The combination of JPMorgan Japanese (JFJ) and JPMorgan Japan Small Cap Growth & Income (JSGI), completed in October 2024, has solidified JFJ as the largest and lowest-cost trust in the AIC Japan sector, with over £1bn in net assets. This strategic move aims to further capitalise on the compelling opportunities in Japanese equities, underpinned by improving economic fundamentals and governance reforms, whilst maintaining the trusted and experienced management duo, Nicholas Weindling and Miyako Urabe.
Despite the combination’s scale, there’s very little change occurring from a bottom-up perspective. The managers remain focussed on investing in high-quality growth businesses with strong balance sheets, competitive advantages others may struggle to replicate, good pricing power, and resilience against macroeconomic challenges.
However, one of the changes from the combination is the introduction of seven new small-cap holdings to the Portfolio. Each addition, according to the managers, brings a unique dimension previously absent in the portfolio. Among them is Maruwa, a ceramics and electronic parts producer whose components are benefitting from AI-driven demand.
JFJ’s Performance over the past 12 months has been strong, with stock selection driving returns, reflected by a variety of portfolio holdings performing well. Standout contributors include ASICS Corporation, a footwear brand, and IT service provider Hitachi Limited, both of which have benefitted from ongoing structural developments in Japan and management restructuring that has enhanced profitability, cash flow, and earnings. Over the 12 months to 18/12/2024, JFJ has delivered a NAV total return of 24.8%, outperforming the TOPIX’s total return by 13.4 percentage points.
Despite strong relative performance, JFJ trades at a 12.8% Discount, at the time of writing, wider than both its five-year average of 7.4% and the Morningstar Investment Trust Japan sector's five-year weighted average of 7.4%.
We see two key factors that make JFJ a compelling option for investors. The first is the impact of its recent combination with JSGI, which has positioned JFJ as a heavyweight in the AIC Japan sector, with over £1bn in net assets. Combinations often bring increased secondary market liquidity, a stronger marketing presence, and greater appeal to a broader range of investors.

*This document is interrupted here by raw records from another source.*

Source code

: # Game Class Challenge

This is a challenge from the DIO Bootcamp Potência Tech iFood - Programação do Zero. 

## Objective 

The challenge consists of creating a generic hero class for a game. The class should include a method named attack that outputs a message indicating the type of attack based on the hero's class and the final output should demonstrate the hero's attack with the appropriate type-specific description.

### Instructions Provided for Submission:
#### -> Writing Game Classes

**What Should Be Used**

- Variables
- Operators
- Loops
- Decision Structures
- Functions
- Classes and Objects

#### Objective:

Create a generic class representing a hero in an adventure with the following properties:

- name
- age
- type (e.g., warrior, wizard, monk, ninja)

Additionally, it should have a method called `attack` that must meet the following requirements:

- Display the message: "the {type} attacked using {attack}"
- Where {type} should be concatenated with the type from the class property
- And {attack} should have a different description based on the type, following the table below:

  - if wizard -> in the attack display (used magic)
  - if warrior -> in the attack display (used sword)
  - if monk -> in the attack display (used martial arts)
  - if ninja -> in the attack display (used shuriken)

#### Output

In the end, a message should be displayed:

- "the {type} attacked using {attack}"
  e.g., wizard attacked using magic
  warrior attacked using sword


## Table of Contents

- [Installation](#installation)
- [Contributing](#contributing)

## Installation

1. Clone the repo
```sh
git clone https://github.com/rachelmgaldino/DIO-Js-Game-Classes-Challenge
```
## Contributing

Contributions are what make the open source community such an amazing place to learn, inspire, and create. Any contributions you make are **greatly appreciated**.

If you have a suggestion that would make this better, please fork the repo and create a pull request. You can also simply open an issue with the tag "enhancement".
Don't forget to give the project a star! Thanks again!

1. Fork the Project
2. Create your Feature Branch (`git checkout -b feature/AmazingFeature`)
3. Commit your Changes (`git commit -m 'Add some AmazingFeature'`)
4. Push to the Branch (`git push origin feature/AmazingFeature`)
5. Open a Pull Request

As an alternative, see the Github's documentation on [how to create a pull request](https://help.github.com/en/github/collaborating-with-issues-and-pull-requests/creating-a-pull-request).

Over time, these advantages could help narrow its wider-than-historic average Discount, which we believe is driven more by external market pressures—yen fluctuations, BoJ policy speculation, and US election fallout—rather than being any reflection on the success of the strategy.
The second factor is Japan’s evolving economic landscape. Japanese companies are benefitting strongly from the ongoing improvements deriving from the corporate governance reforms. Additionally, two relatively recent developments have created further opportunities in the market, with the BoJ raising rates for the first time in 17 years and Japan’s ever-evolving role in the semiconductor market. We think that if Japan’s economic story continues to strengthen and market sentiment subsequently improves, JFJ’s focus on high-quality growth businesses—a strategy that has historically supported strong relative returns when sentiment is strong—positions it well to capture the growth on offer.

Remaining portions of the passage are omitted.